The transport equation for the spectral energy density is

$$\frac{\partial \rho \Delta {\epsilon }_{\nu ,\omega }}{\partial t}+\mathrm{div}\left((\rho \Delta {\epsilon }_{\nu ,\omega }+\Delta P_{\nu ,\omega })\mathbf{v}\right)-\mathbf{v}\mathrm{grad}\Delta P_{\nu ,\omega }=\mathrm{div}{\Delta \mathbf{F}}_{\nu ,\omega }-\rho \Delta q_{\mathrm{m},\omega },$$

(9)

where $\Delta P_{\nu ,\omega }=(4/3-1)\rho \Delta {\epsilon }_{\nu ,\omega }$, the spectral flux is determined by the gradient of spectral energy density.
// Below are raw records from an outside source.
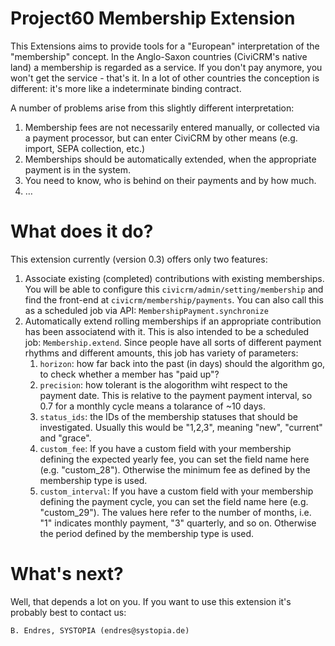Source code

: Project60 Membership Extension
===

This Extensions aims to provide tools for a "European" interpretation of the "membership" concept. In the Anglo-Saxon countries (CiviCRM's native land) a membership is regarded as a service. If you don't pay anymore, you won't get the service - that's it. In a lot of other countries the conception is different: it's more like a indeterminate binding contract.

A number of problems arise from this slightly different interpretation:

1. Membership fees are not necessarily entered manually, or collected via a payment processor, but can enter CiviCRM by other means (e.g. import, SEPA collection, etc.)
2. Memberships should be automatically extended, when the appropriate payment is in the system.
3. You need to know, who is behind on their payments and by how much.
4. …


What does it do?
===

This extension currently (version 0.3) offers only two features:

1. Associate existing (completed) contributions with existing memberships. You will be able to configure this ``civicrm/admin/setting/membership`` and find the front-end at ``civicrm/membership/payments``. You can also call this as a scheduled job via API: ``MembershipPayment.synchronize``
2. Automatically extend rolling memberships if an appropriate contribution has been associatend with it. This is also intended to be a scheduled job: ``Membership.extend``. Since people have all sorts of different payment rhythms and different amounts, this job has variety of parameters:
   1. ``horizon``: how far back into the past (in days) should the algorithm go, to check whether a member has "paid up"?
   2. ``precision``: how tolerant is the alogorithm wiht respect to the payment date. This is relative to the payment payment interval, so 0.7 for a monthly cycle means a tolarance of ~10 days.
   3. ``status_ids``: the IDs of the membership statuses that should be investigated. Usually this would be "1,2,3", meaning "new", "current" and "grace".
   4. ``custom_fee``: If you have a custom field with your membership defining the expected yearly fee, you can set the field name here (e.g. "custom_28"). Otherwise the minimum fee as defined by the membership type is used.
   5. ``custom_interval``: If you have a custom field with your membership defining the payment cycle, you can set the field name here (e.g. "custom_29"). The values here refer to the number of months, i.e. "1" indicates monthly payment, "3" quarterly, and so on. Otherwise the period defined by the membership type is used.


What's next?
===
Well, that depends a lot on you. If you want to use this extension it's probably best to contact us: 

    B. Endres, SYSTOPIA (endres@systopia.de)
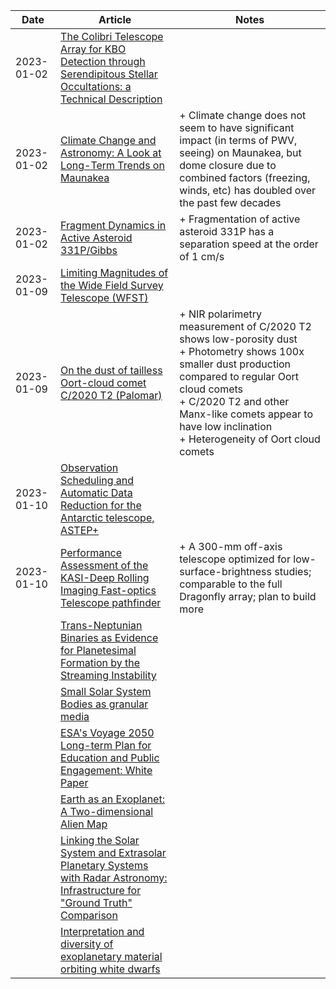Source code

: | Date | Article | Notes | 
| ---- | ---- | ---- |
| 2023-01-02 | [The Colibri Telescope Array for KBO Detection through Serendipitous Stellar Occultations: a Technical Description](https://arxiv.org/abs/2210.05808) | |
| 2023-01-02 | [Climate Change and Astronomy: A Look at Long-Term Trends on Maunakea](https://arxiv.org/abs/2208.11794) | + Climate change does not seem to have significant impact (in terms of PWV, seeing) on Maunakea, but dome closure due to combined factors (freezing, winds, etc) has doubled over the past few decades |
| 2023-01-02 | [Fragment Dynamics in Active Asteroid 331P/Gibbs](https://arxiv.org/abs/2210.01432) | + Fragmentation of active asteroid 331P has a separation speed at the order of 1 cm/s |
| 2023-01-09 | [Limiting Magnitudes of the Wide Field Survey Telescope (WFST)](https://arxiv.org/abs/2301.03068) | |
| 2023-01-09 | [On the dust of tailless Oort-cloud comet C/2020 T2 (Palomar)](https://arxiv.org/abs/2210.13091) | + NIR polarimetry measurement of C/2020 T2 shows low-porosity dust <br> + Photometry shows 100x smaller dust production compared to regular Oort cloud comets <br> + C/2020 T2 and other Manx-like comets appear to have low inclination <br> + Heterogeneity of Oort cloud comets |
| 2023-01-10 | [Observation Scheduling and Automatic Data Reduction for the Antarctic telescope, ASTEP+](https://arxiv.org/abs/2208.04501) | |
| 2023-01-10 | [Performance Assessment of the KASI-Deep Rolling Imaging Fast-optics Telescope pathfinder](https://arxiv.org/abs/2207.14553) | + A 300-mm off-axis telescope optimized for low-surface-brightness studies; comparable to the full Dragonfly array; plan to build more |
| | [Trans-Neptunian Binaries as Evidence for Planetesimal Formation by the Streaming Instability](https://arxiv.org/abs/1906.11344) |
| | [Small Solar System Bodies as granular media](https://arxiv.org/abs/1907.02615) |
| | [ESA's Voyage 2050 Long-term Plan for Education and Public Engagement: White Paper](https://arxiv.org/abs/1908.01546) |
| | [Earth as an Exoplanet: A Two-dimensional Alien Map](https://arxiv.org/abs/1908.04350) |
| | [Linking the Solar System and Extrasolar Planetary Systems with Radar Astronomy: Infrastructure for "Ground Truth" Comparison](https://arxiv.org/abs/1908.05171) |
| | [Interpretation and diversity of exoplanetary material orbiting white dwarfs](https://arxiv.org/abs/1908.08047) |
In the opaque case, one has the diffusion approximation ${\Delta \mathbf{F}}_{\nu ,\omega }^{\mathrm{thick}}=-\frac{1}{3\chi }\mathrm{grad}\Delta U_{\nu ,\omega }$; in the transparent case, the flux is limited only the speed of light for neutrinos $\Delta F_{\nu ,\omega }^{\max }=c\rho \Delta {\epsilon }_{\nu ,\omega }$. In an arbitrary case, some arbitrary interpolations of fluxes is used (so-called flux-limiting)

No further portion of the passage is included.